## EXERCISE DETAILS
What follows is a listing to transcribe exactly, leaving the pictures out.

== THE DATA

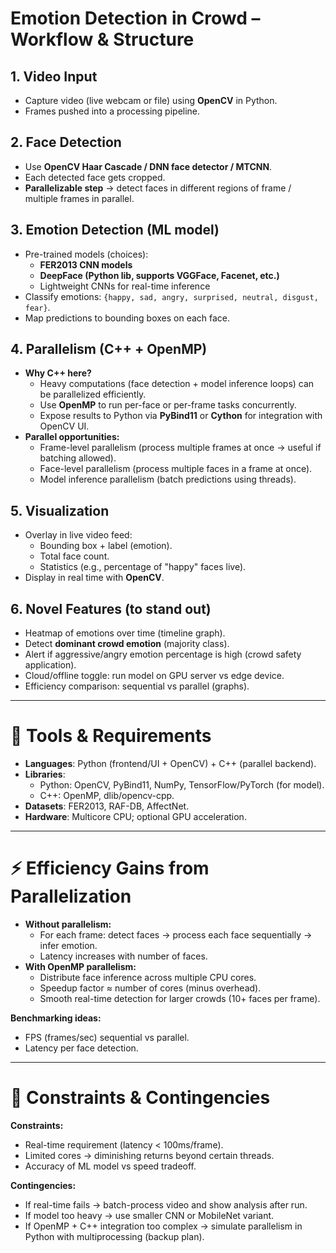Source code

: # Emotion Detection in Crowd – Workflow & Structure

## 1. Video Input
- Capture video (live webcam or file) using **OpenCV** in Python.
- Frames pushed into a processing pipeline.

## 2. Face Detection
- Use **OpenCV Haar Cascade / DNN face detector / MTCNN**.
- Each detected face gets cropped.
- **Parallelizable step** → detect faces in different regions of frame / multiple frames in parallel.

## 3. Emotion Detection (ML model)
- Pre-trained models (choices):
  - **FER2013 CNN models**
  - **DeepFace (Python lib, supports VGGFace, Facenet, etc.)**
  - Lightweight CNNs for real-time inference
- Classify emotions: `{happy, sad, angry, surprised, neutral, disgust, fear}`.
- Map predictions to bounding boxes on each face.

## 4. Parallelism (C++ + OpenMP)
- **Why C++ here?**
  - Heavy computations (face detection + model inference loops) can be parallelized efficiently.
  - Use **OpenMP** to run per-face or per-frame tasks concurrently.
  - Expose results to Python via **PyBind11** or **Cython** for integration with OpenCV UI.
- **Parallel opportunities:**
  - Frame-level parallelism (process multiple frames at once → useful if batching allowed).
  - Face-level parallelism (process multiple faces in a frame at once).
  - Model inference parallelism (batch predictions using threads).

## 5. Visualization
- Overlay in live video feed:
  - Bounding box + label (emotion).
  - Total face count.
  - Statistics (e.g., percentage of "happy" faces live).
- Display in real time with **OpenCV**.

## 6. Novel Features (to stand out)
- Heatmap of emotions over time (timeline graph).
- Detect **dominant crowd emotion** (majority class).
- Alert if aggressive/angry emotion percentage is high (crowd safety application).
- Cloud/offline toggle: run model on GPU server vs edge device.
- Efficiency comparison: sequential vs parallel (graphs).

---

# 🔧 Tools & Requirements
- **Languages**: Python (frontend/UI + OpenCV) + C++ (parallel backend).
- **Libraries**:
  - Python: OpenCV, PyBind11, NumPy, TensorFlow/PyTorch (for model).
  - C++: OpenMP, dlib/opencv-cpp.
- **Datasets**: FER2013, RAF-DB, AffectNet.
- **Hardware**: Multicore CPU; optional GPU acceleration.

---

# ⚡ Efficiency Gains from Parallelization
- **Without parallelism:**
  - For each frame: detect faces → process each face sequentially → infer emotion.
  - Latency increases with number of faces.
- **With OpenMP parallelism:**
  - Distribute face inference across multiple CPU cores.
  - Speedup factor ≈ number of cores (minus overhead).
  - Smooth real-time detection for larger crowds (10+ faces per frame).

**Benchmarking ideas:**
- FPS (frames/sec) sequential vs parallel.
- Latency per face detection.

---

# 📌 Constraints & Contingencies
**Constraints:**
- Real-time requirement (latency < 100ms/frame).
- Limited cores → diminishing returns beyond certain threads.
- Accuracy of ML model vs speed tradeoff.

**Contingencies:**
- If real-time fails → batch-process video and show analysis after run.
- If model too heavy → use smaller CNN or MobileNet variant.
- If OpenMP + C++ integration too complex → simulate parallelism in Python with multiprocessing (backup plan).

====

## RESPONSE BELOW
Source code

: # Emotion Detection in Crowd – Workflow & Structure

## 1. Video Input
- Capture video (live webcam or file) using **OpenCV** in Python.
- Frames pushed into a processing pipeline.

## 2. Face Detection
- Use **OpenCV Haar Cascade / DNN face detector / MTCNN**.
- Each detected face gets cropped.
- **Parallelizable step** → detect faces in different regions of frame / multiple frames in parallel.

## 3. Emotion Detection (ML model)
- Pre-trained models (choices):
  - **FER2013 CNN models**
  - **DeepFace (Python lib, supports VGGFace, Facenet, etc.)**
  - Lightweight CNNs for real-time inference
- Classify emotions: `{happy, sad, angry, surprised, neutral, disgust, fear}`.
- Map predictions to bounding boxes on each face.

## 4. Parallelism (C++ + OpenMP)
- **Why C++ here?**
  - Heavy computations (face detection + model inference loops) can be parallelized efficiently.
  - Use **OpenMP** to run per-face or per-frame tasks concurrently.
  - Expose results to Python via **PyBind11** or **Cython** for integration with OpenCV UI.
- **Parallel opportunities:**
  - Frame-level parallelism (process multiple frames at once → useful if batching allowed).
  - Face-level parallelism (process multiple faces in a frame at once).
  - Model inference parallelism (batch predictions using threads).

## 5. Visualization
- Overlay in live video feed:
  - Bounding box + label (emotion).
  - Total face count.
  - Statistics (e.g., percentage of "happy" faces live).
- Display in real time with **OpenCV**.

## 6. Novel Features (to stand out)
- Heatmap of emotions over time (timeline graph).
- Detect **dominant crowd emotion** (majority class).
- Alert if aggressive/angry emotion percentage is high (crowd safety application).
- Cloud/offline toggle: run model on GPU server vs edge device.
- Efficiency comparison: sequential vs parallel (graphs).

---

# 🔧 Tools & Requirements
- **Languages**: Python (frontend/UI + OpenCV) + C++ (parallel backend).
- **Libraries**:
  - Python: OpenCV, PyBind11, NumPy, TensorFlow/PyTorch (for model).
  - C++: OpenMP, dlib/opencv-cpp.
- **Datasets**: FER2013, RAF-DB, AffectNet.
- **Hardware**: Multicore CPU; optional GPU acceleration.

---

# ⚡ Efficiency Gains from Parallelization
- **Without parallelism:**
  - For each frame: detect faces → process each face sequentially → infer emotion.
  - Latency increases with number of faces.
- **With OpenMP parallelism:**
  - Distribute face inference across multiple CPU cores.
  - Speedup factor ≈ number of cores (minus overhead).
  - Smooth real-time detection for larger crowds (10+ faces per frame).

**Benchmarking ideas:**
- FPS (frames/sec) sequential vs parallel.
- Latency per face detection.

---

# 📌 Constraints & Contingencies
**Constraints:**
- Real-time requirement (latency < 100ms/frame).
- Limited cores → diminishing returns beyond certain threads.
- Accuracy of ML model vs speed tradeoff.

**Contingencies:**
- If real-time fails → batch-process video and show analysis after run.
- If model too heavy → use smaller CNN or MobileNet variant.
- If OpenMP + C++ integration too complex → simulate parallelism in Python with multiprocessing (backup plan).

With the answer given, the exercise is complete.